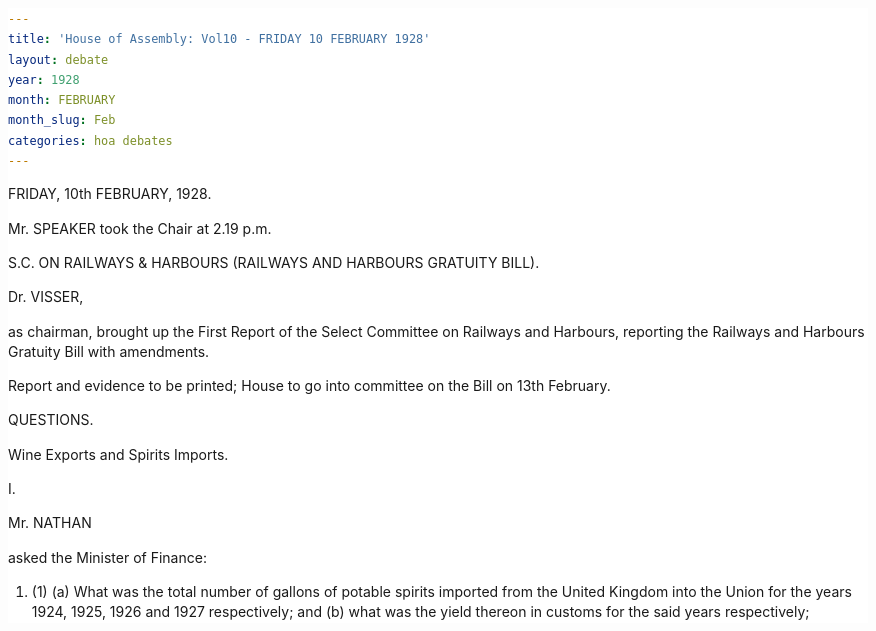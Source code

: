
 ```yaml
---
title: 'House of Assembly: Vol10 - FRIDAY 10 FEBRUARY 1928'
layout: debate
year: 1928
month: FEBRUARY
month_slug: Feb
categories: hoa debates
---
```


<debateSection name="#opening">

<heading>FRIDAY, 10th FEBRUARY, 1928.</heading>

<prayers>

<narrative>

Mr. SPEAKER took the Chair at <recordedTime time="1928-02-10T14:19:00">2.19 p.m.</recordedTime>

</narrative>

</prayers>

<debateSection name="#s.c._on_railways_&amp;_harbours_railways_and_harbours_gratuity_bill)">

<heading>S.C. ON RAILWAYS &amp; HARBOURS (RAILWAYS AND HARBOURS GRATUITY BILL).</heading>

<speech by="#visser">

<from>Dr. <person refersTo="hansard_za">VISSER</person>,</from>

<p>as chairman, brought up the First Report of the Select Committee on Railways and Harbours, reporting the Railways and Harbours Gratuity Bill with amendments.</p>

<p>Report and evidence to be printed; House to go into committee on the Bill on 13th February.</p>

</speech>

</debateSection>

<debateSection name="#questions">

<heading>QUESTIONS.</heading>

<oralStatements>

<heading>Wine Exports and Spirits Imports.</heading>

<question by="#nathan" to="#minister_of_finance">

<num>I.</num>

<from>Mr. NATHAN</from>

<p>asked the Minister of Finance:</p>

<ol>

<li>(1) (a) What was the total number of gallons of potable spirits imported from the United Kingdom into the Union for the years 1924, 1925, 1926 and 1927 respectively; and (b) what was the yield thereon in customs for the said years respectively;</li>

▬▬▬

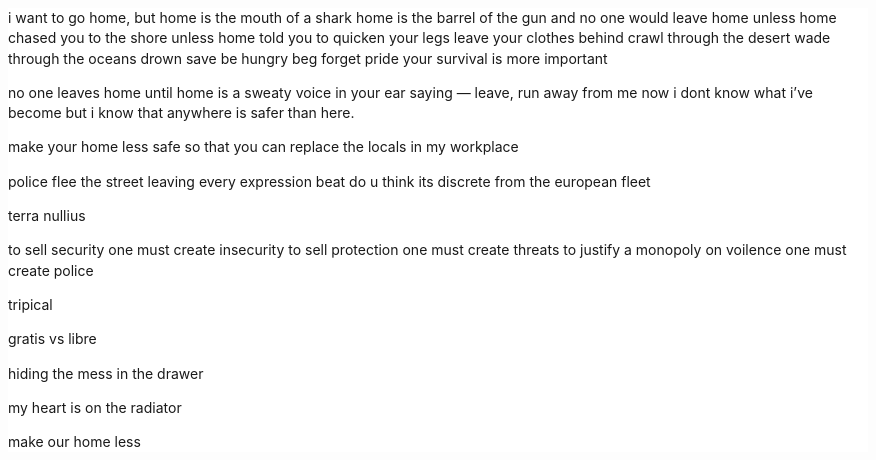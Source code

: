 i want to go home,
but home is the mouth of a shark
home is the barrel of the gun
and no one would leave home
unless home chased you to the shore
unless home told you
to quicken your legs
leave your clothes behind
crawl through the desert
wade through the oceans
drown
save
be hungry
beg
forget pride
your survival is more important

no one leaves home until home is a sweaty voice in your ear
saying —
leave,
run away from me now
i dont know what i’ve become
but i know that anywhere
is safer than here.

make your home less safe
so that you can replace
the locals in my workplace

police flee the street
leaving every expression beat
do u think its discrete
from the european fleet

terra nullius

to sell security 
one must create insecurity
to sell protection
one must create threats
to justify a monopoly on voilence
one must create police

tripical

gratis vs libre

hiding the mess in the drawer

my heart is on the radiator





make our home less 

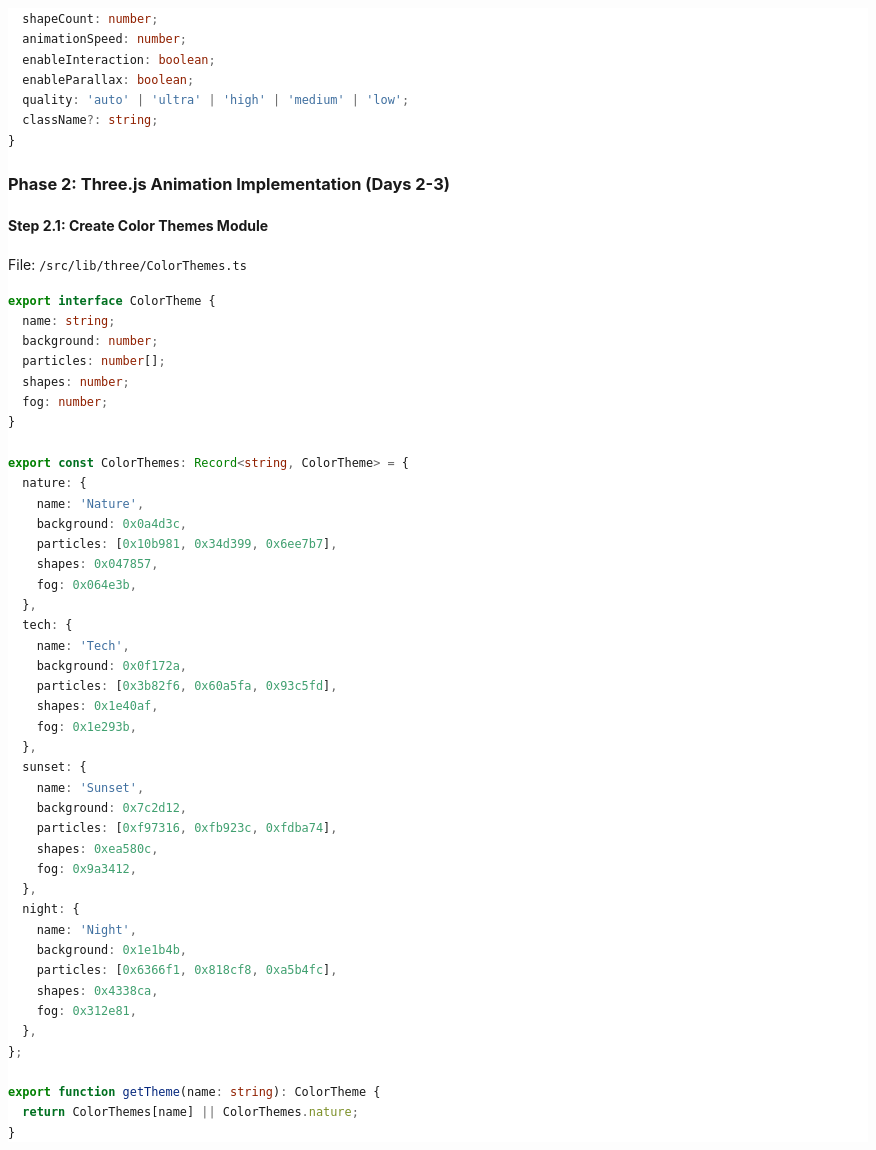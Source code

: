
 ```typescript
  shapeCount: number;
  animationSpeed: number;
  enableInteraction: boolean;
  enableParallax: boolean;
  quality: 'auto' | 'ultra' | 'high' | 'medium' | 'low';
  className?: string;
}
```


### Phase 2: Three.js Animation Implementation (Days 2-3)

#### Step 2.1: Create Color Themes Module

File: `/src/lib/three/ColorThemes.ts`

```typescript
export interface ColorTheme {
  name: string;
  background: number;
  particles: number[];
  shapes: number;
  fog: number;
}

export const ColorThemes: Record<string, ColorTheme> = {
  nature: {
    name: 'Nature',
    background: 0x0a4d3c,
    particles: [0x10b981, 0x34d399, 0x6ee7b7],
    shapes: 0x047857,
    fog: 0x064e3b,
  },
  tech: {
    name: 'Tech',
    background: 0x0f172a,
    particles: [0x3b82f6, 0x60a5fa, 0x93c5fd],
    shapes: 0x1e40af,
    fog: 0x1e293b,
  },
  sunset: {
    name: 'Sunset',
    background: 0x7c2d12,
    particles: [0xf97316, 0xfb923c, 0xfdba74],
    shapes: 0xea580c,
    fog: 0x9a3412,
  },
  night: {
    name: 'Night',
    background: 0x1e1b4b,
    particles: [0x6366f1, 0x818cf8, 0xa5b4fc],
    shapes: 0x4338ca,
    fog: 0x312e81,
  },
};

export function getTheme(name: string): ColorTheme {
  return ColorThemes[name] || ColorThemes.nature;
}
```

▬▬▬

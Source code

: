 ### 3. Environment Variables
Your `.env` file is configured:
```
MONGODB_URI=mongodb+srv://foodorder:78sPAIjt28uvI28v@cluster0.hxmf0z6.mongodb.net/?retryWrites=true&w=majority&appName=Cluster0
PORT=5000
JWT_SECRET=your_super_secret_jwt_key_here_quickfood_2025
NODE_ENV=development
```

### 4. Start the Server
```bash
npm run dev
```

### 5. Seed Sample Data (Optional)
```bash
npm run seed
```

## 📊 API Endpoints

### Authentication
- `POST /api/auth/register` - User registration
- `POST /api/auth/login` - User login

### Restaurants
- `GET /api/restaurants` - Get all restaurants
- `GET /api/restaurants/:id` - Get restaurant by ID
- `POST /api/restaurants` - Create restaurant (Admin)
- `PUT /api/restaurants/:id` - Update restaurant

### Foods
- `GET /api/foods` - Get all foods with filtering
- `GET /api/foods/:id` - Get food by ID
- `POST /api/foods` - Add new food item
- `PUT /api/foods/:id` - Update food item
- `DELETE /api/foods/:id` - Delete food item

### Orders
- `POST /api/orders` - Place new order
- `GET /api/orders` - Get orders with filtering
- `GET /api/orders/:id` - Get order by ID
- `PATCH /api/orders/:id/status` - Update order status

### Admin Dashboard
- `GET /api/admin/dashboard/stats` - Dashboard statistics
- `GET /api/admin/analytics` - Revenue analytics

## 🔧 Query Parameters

▬▬▬

What to work on:
From the records above, retype only the lines starting at the line that contains "orders with filtering" and ending at the line that contains "## 🔧 Query Parameters", both included.

Output below:
- `GET /api/orders` - Get orders with filtering
- `GET /api/orders/:id` - Get order by ID
- `PATCH /api/orders/:id/status` - Update order status

### Admin Dashboard
- `GET /api/admin/dashboard/stats` - Dashboard statistics
- `GET /api/admin/analytics` - Revenue analytics

## 🔧 Query Parameters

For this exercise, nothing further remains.